Stored records
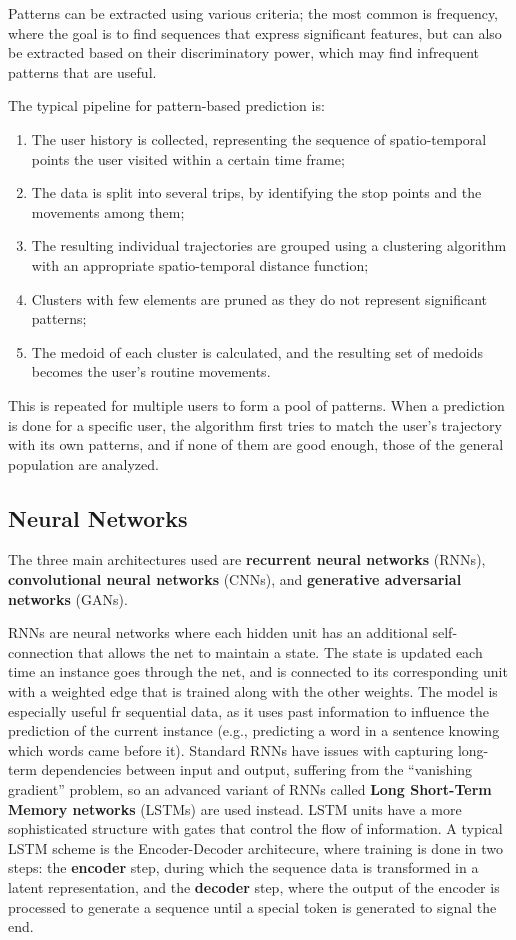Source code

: Patterns can be extracted using various criteria; the most common is frequency, where the goal is to find sequences that express significant features, but can also be extracted based on their discriminatory power, which may find infrequent patterns that are useful.

The typical pipeline for pattern-based prediction is:
\begin{enumerate}[noitemsep]
    \item The user history is collected, representing the sequence of spatio-temporal points the user visited within a certain time frame;
    \item The data is split into several trips, by identifying the stop points and the movements among them;
    \item The resulting individual trajectories are grouped using a clustering algorithm with an appropriate spatio-temporal distance function;
    \item Clusters with few elements are pruned as they do not represent significant patterns;
    \item The medoid of each cluster is calculated, and the resulting set of medoids becomes the user's routine movements.
\end{enumerate}
This is repeated for multiple users to form a pool of patterns. When a prediction is done for a specific user, the algorithm first tries to match the user's trajectory with its own patterns, and if none of them are good enough, those of the general population are analyzed.

\subsection{Neural Networks}

The three main architectures used are \textbf{recurrent neural networks} (RNNs), \textbf{convolutional neural networks} (CNNs), and \textbf{generative adversarial networks} (GANs).

RNNs are neural networks where each hidden unit has an additional self-connection that allows the net to maintain a state. The state is updated each time an instance goes through the net, and is connected to its corresponding unit with a weighted edge that is trained along with the other weights. The model is especially useful fr sequential data, as it uses past information to influence the prediction of the current instance (e.g., predicting a word in a sentence knowing which words came before it). Standard RNNs have issues with capturing long-term dependencies between input and output, suffering from the ``vanishing gradient'' problem, so an advanced variant of RNNs called \textbf{Long Short-Term Memory networks} (LSTMs) are used instead. LSTM units have a more sophisticated structure with gates that control the flow of information. A typical LSTM scheme is the Encoder-Decoder architecure, where training is done in two steps: the \textbf{encoder} step, during which the sequence data is transformed in a latent representation, and the \textbf{decoder} step, where the output of the encoder is processed to generate a sequence until a special token is generated to signal the end.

**Your assignment:** Please return only the lines from the top of the data through the line with "that are useful.", exactly as written, and drop every picture.

**Answer box:**
Source code

: Patterns can be extracted using various criteria; the most common is frequency, where the goal is to find sequences that express significant features, but can also be extracted based on their discriminatory power, which may find infrequent patterns that are useful.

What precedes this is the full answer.